Find a linear transformation w = f(z) such that it maps the disk Δ(2) onto the right half-plane {w | Re(w) > 0} satisfying f(0) = 1 and arg f'(0) = π/2

Homework Equations

$w = f(z) = \frac{az+b}{cz+d}$

$z = f^{-1}(w) = \frac{dw-b}{-cw+a}$

The Attempt at a Solution

[/B]
$z = f^{-1}(1) = \frac{d(1)-b}{-c(1)+a} = \frac{d-b}{-c+a} = 0$ ⇒ d=b

I don't think I'm quite yet finished. I've seen another method online that would start with the observation that the boundary of the open disk would necessarily map to the boundary of the right half-plane which is the imaginary axis. What's the best way to approach this?

 

[RUber]

You are saying that if the point on the edge of the disk, say point $(r, \theta)$ will necessarily have real part = 0, and as you close in on zero, you will be moving at toward real part = 1, and in some way you should push out to infinity.
Start by thinking about which parts will map to which locations, then find the function that meets those needs.

 

[Ray Vickson]

Homework Statement

Find a linear transformation w = f(z) such that it maps the disk Δ(2) onto the right half-plane {w | Re(w) > 0} satisfying f(0) = 1 and arg f'(0) = π/2

Homework Equations

$w = f(z) = \frac{az+b}{cz+d}$

$z = f^{-1}(w) = \frac{dw-b}{-cw+a}$

The Attempt at a Solution

[/B]
$z = f^{-1}(1) = \frac{d(1)-b}{-c(1)+a} = \frac{d-b}{-c+a} = 0$ ⇒ d=b

I don't think I'm quite yet finished.
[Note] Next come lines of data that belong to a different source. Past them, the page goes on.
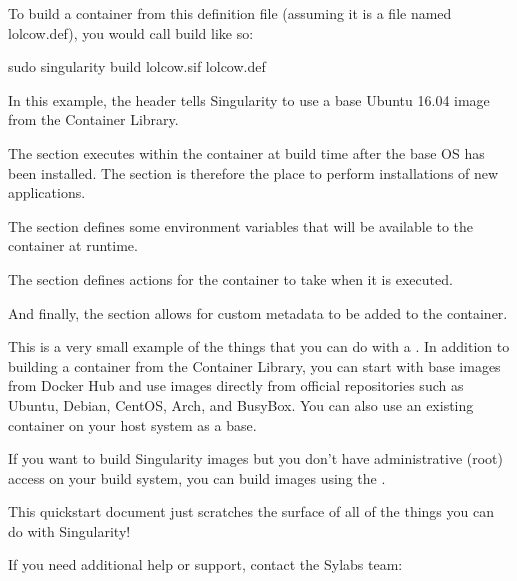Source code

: \documentclass[letterpaper,10pt,english]{sphinxmanual}
\begin{document}
To build a container from this definition file (assuming it is a file
named lolcow.def), you would call build like so:

%
\begin{sphinxVerbatim}[commandchars=\\\{\}]
\PYGZdl{} sudo singularity build lolcow.sif lolcow.def
\end{sphinxVerbatim}

In this example, the header tells Singularity to use a base Ubuntu 16.04 image
from the Container Library.

The  section executes within the container at build time after the base
OS has been installed. The  section is therefore the place to perform
installations of new applications.

The  section defines some environment variables that will be
available to the container at runtime.

The  section defines actions for the container to take when it is
executed.

And finally, the  section allows for custom metadata to be added to
the container.

This is a very small example of the things that you can do with a .
In addition to building a container from the Container Library, you can start
with base images from Docker Hub and use images directly from official
repositories such as Ubuntu, Debian, CentOS, Arch, and BusyBox.  You can also
use an existing container on your host system as a base.

If you want to build Singularity images but you don’t have administrative (root)
access on your build system, you can build images using the .

This quickstart document just scratches the surface of all of the things you can
do with Singularity!

If you need additional help or support, contact the Sylabs team:



\renewcommand{\indexname}{Index}
\printindex
\end{document}
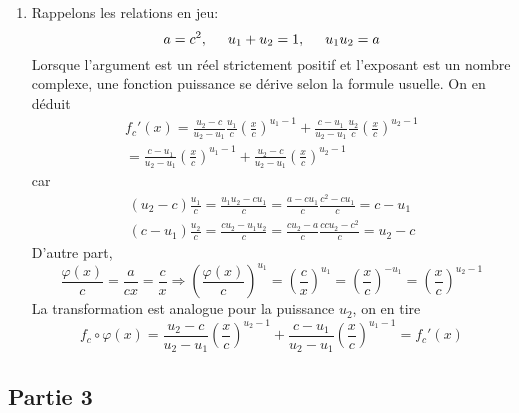\begin{enumerate}
\begin{enumerate}
\item Rappelons les relations en jeu:
\begin{displaymath}
  a = c^2,\hspace{0.5cm} u_1+u_2 = 1,\hspace{0.5cm}u_1u_2 = a
\end{displaymath}
Lorsque l'argument est un réel strictement positif et l'exposant est un nombre complexe, une fonction puissance se dérive selon la formule usuelle. On en déduit
\begin{multline*}
  f_c'(x)
= \frac{u_2-c}{u_2-u_1}\frac{u_1}{c}\left( \frac{x}{c}\right)^{u_1-1} 
 +\frac{c-u_1}{u_2-u_1}\frac{u_2}{c}\left( \frac{x}{c}\right)^{u_2-1} \\
= \frac{c-u_1}{u_2-u_1}\left( \frac{x}{c}\right)^{u_1-1} 
 +\frac{u_2 - c}{u_2-u_1}\left( \frac{x}{c}\right)^{u_2-1}
\end{multline*}
car
\begin{align*}
  (u_2-c)\frac{u_1}{c} = \frac{u_1u_2-cu_1}{c}=\frac{a-cu_1}{c}\frac{c^2-cu_1}{c}=c-u_1 \\
  (c-u_1)\frac{u_2}{c} = \frac{cu_2 - u_1u_2}{c}=\frac{cu_2-a}{c}\frac{ccu_2-c^2}{c}= u_2 - c
\end{align*}
D'autre part,
\begin{displaymath}
  \frac{\varphi(x)}{c} = \frac{a}{cx} = \frac{c}{x}
\Rightarrow
\left(\frac{\varphi(x)}{c} \right)^{u_1}  = \left(\frac{c}{x} \right)^{u_1} = \left(\frac{x}{c} \right)^{-u_1} 
= \left(\frac{x}{c} \right)^{u_2 -1}
\end{displaymath}
La transformation est analogue pour la puissance $u_2$, on en tire
\begin{displaymath}
f_c\circ \varphi(x)
=\frac{u_2-c}{u_2-u_1}\left(\frac{x}{c} \right)^{u_2 -1}
+\frac{c-u_1}{u_2-u_1}\left(\frac{x}{c} \right)^{u_1 -1} = f_c'(x)
\end{displaymath}

\end{enumerate}

\end{enumerate}

\subsection*{Partie 3}


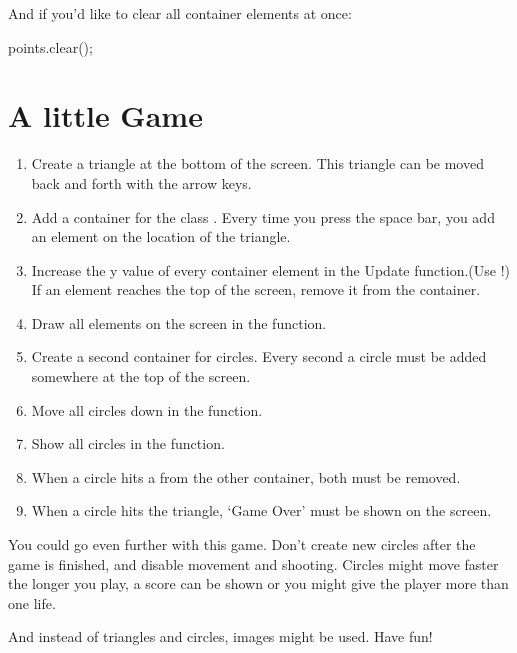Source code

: And if you'd like to clear all container elements at once:

\begin{code}
points.clear();
\end{code}

\section{A little Game}

\begin{enumerate}
\item Create a triangle at the bottom of the screen. This triangle can be moved back and forth with the arrow keys.
\item Add a container for the class . Every time you press the space bar, you add an element on the location of the triangle.
\item Increase the y value of every container element in the Update function.(Use !) If an element reaches the top of the screen, remove it from the container.
\item Draw all elements on the screen in the  function.
\item Create a second container for circles. Every second a circle must be added somewhere at the top of the screen.
\item Move all circles down in the  function.
\item Show all circles in the  function.
\item When a circle hits a  from the other container, both must be removed.
\item When a circle hits the triangle, `Game Over' must be shown on the screen.
\end{enumerate}

You could go even further with this game. Don't create new circles after the game is finished, and disable movement and shooting. Circles might move faster the longer you play, a score can be shown or you might give the player more than one life.

And instead of triangles and circles, images might be used. Have fun!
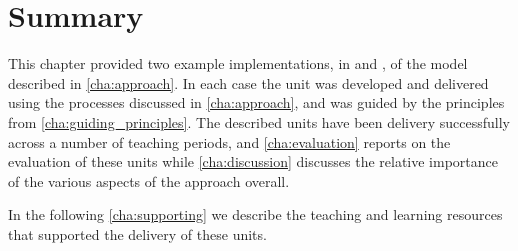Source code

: 

\section{Summary} %
\label{sec:ca_intro_summary}

This chapter provided two example implementations, in  and , of the model described in \cref{cha:approach}. In each case the unit was developed and delivered using the processes discussed in \cref{cha:approach}, and was guided by the principles from \cref{cha:guiding_principles}. The described units have been delivery successfully across a number of teaching periods, and \cref{cha:evaluation} reports on the evaluation of these units while \cref{cha:discussion} discusses the relative importance of the various aspects of the approach overall.

In the following \cref{cha:supporting} we describe the teaching and learning resources that supported the delivery of these units.



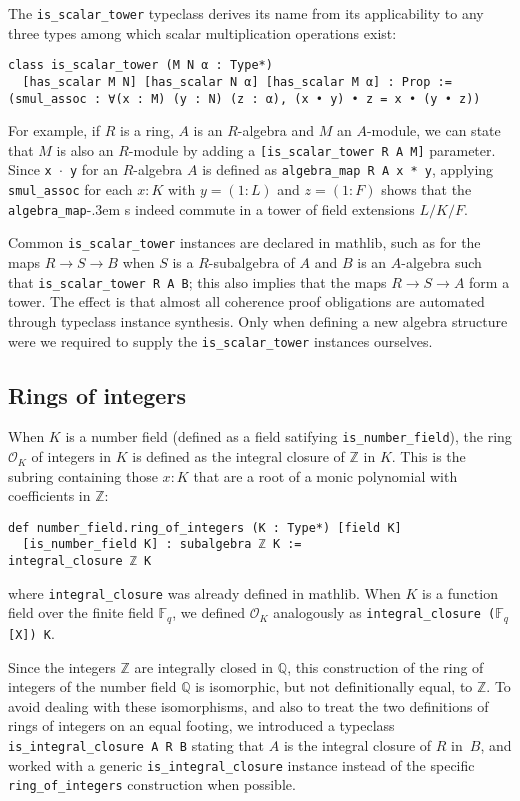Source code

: \documentclass[sn-mathphys]{sn-jnl}%
\newcommand{\lean}[1]{\texttt{#1}\xspace}
\newcommand*{\OK}[1][K]{\mathcal{O}_{#1}}
\newcommand*{\Fq}[1][q]{\mathbb{F}_{#1}}
\newcommand{\mathlib}{\textsf{mathlib}\xspace}
\newcommand{\QQ}{\mathbb{Q}}
\renewcommand{\Z}{\mathbb{Z}}
\begin{document}
The \lean{is\_scalar\_tower} typeclass derives its name from its applicability to any three types among which scalar multiplication operations exist:
\begin{lstlisting}
class is_scalar_tower (M N α : Type*)
  [has_scalar M N] [has_scalar N α] [has_scalar M α] : Prop :=
(smul_assoc : ∀(x : M) (y : N) (z : α), (x • y) • z = x • (y • z))
\end{lstlisting}
For example, if $R$ is a ring, $A$ is an $R$-algebra and $M$ an $A$-module, we can state that $M$ is also an $R$-module by adding a \lean{[is\_scalar\_tower R A M]} parameter.
Since \lean{x~$\cdot$~y} for an $R$-algebra $A$ is defined as \lean{algebra\_map R A x * y}, applying \lean{smul\_assoc} for each $x : K$ with $y = (1 : L)$ and $z = (1 : F)$ shows that the \lean{algebra\_map}\kern-.3em s indeed commute in a tower of field extensions $L / K / F$.

Common \lean{is\_scalar\_tower} instances are declared in \mathlib,
such as for the maps $R \to S \to B$ when $S$ is a $R$-subalgebra of $A$ and $B$ is an $A$-algebra such that \lean{is\_scalar\_tower R A B};
this also implies that the maps $R \to S \to A$ form a tower.
The effect is that almost all coherence proof obligations are automated through typeclass instance synthesis.
Only when defining a new algebra structure were we required to supply the \lean{is\_scalar\_tower} instances ourselves.

\subsection{Rings of integers} \label{sec:ring-of-integers}

When $K$ is a number field (defined as a field satifying \lean{is\_number\_field}), the ring $\OK$ of integers in $K$ is defined as the integral closure of $\Z$ in $K$.
This is the subring containing those $x : K$ that are a root of a monic polynomial with coefficients in $\Z$:
\begin{lstlisting}
def number_field.ring_of_integers (K : Type*) [field K]
  [is_number_field K] : subalgebra ℤ K :=
integral_closure ℤ K
\end{lstlisting}
where \lean{integral\_closure} was already defined in \mathlib.
When $K$ is a function field over the finite field $\Fq$, we defined $\OK$ analogously as \lean{integral\_closure ($\Fq$[X]) K}.

Since the integers $\Z$ are integrally closed in $\QQ$, this construction of the ring of integers of the number field $\QQ$ is isomorphic, but not definitionally equal, to $\Z$.
To avoid dealing with these isomorphisms, and also to treat the two definitions of rings of integers on an equal footing,
we introduced a typeclass \lean{is\_integral\_closure A R B} stating that $A$ is the integral closure of $R$ in~$B$,
and worked with a generic \lean{is\_integral\_closure} instance instead of the specific \lean{ring\_of\_integers} construction when possible.
\end{document}

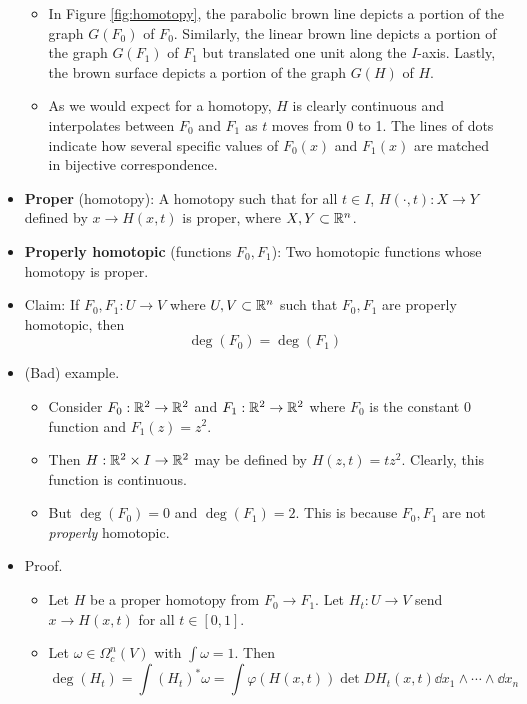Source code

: \documentclass[../notes.tex]{subfiles}
\begin{document}
\begin{itemize}
\begin{itemize}
\begin{itemize}
        \end{itemize}
        \item In Figure \ref{fig:homotopy}, the parabolic brown line depicts a portion of the graph $G(F_0)$ of $F_0$. Similarly, the linear brown line depicts a portion of the graph $G(F_1)$ of $F_1$ but translated one unit along the $I$-axis. Lastly, the brown surface depicts a portion of the graph $G(H)$ of $H$.
        \item As we would expect for a homotopy, $H$ is clearly continuous and interpolates between $F_0$ and $F_1$ as $t$ moves from 0 to 1. The lines of dots indicate how several specific values of $F_0(x)$ and $F_1(x)$ are matched in bijective correspondence.
    \end{itemize}
    \item \textbf{Proper} (homotopy): A homotopy such that for all $t\in I$, $H(\cdot,t):X\to Y$ defined by $x\to H(x,t)$ is proper, where $X,Y\subset\mathbb{R}^n$.
    \item \textbf{Properly homotopic} (functions $F_0,F_1$): Two homotopic functions whose homotopy is proper.
    \item Claim: If $F_0,F_1:U\to V$ where $U,V\subset\mathbb{R}^n$ such that $F_0,F_1$ are properly homotopic, then
    \begin{equation*}
        \deg(F_0) = \deg(F_1)
    \end{equation*}
    \item (Bad) example.
    \begin{itemize}
        \item Consider $F_0:\mathbb{R}^2\to\mathbb{R}^2$ and $F_1:\mathbb{R}^2\to\mathbb{R}^2$ where $F_0$ is the constant 0 function and $F_1(z)=z^2$.
        \item Then $H:\mathbb{R}^2\times I\to\mathbb{R}^2$ may be defined by $H(z,t)=tz^2$. Clearly, this function is continuous.
        \item But $\deg(F_0)=0$ and $\deg(F_1)=2$. This is because $F_0,F_1$ are not \emph{properly} homotopic.
    \end{itemize}
    \item Proof.
    \begin{itemize}
        \item Let $H$ be a proper homotopy from $F_0\to F_1$. Let $H_t:U\to V$ send $x\to H(x,t)$ for all $t\in[0,1]$.
        \item Let $\omega\in\Omega_c^n(V)$ with $\int\omega=1$. Then
        \begin{equation*}
            \deg(H_t) = \int(H_t)^*\omega
            = \int\varphi(H(x,t))\det DH_t(x,t)\dd{x_1}\wedge\cdots\wedge\dd{x_n}

\end{equation*}
\end{itemize}
\end{itemize}
\end{document}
I've seen another method online that would start with the observation that the boundary of the open disk would necessarily map to the boundary of the right half-plane which is the imaginary axis. What's the best way to approach this?

Please do not call these transformations "linear"---they are not. They are "fractional linear" or maybe "linear fractional", but that is usually much different from straight "linear" (the exception being when the denominator is constant).

 

[Shackleford]

Please do not call these transformations "linear"---they are not. They are "fractional linear" or maybe "linear fractional", but that is usually much different from straight "linear" (the exception being when the denominator is constant).

I've stated the problem verbatim, but I do understand the distinction.

 

[Shackleford]

Okay. I used another method.

[z, 0, 2, -2] = [w, 1, i, 0]

$\frac{(w-q_1)(r_1-s_1)}{(w-s_1)(r_1-q_1)} =\frac{(z-q)(r-s)}{(z-s)(r-q)}$

Plugging in the respective coordinates, I get w = $\frac{2i(2+z)}{(-2zi + 4i -4z)}$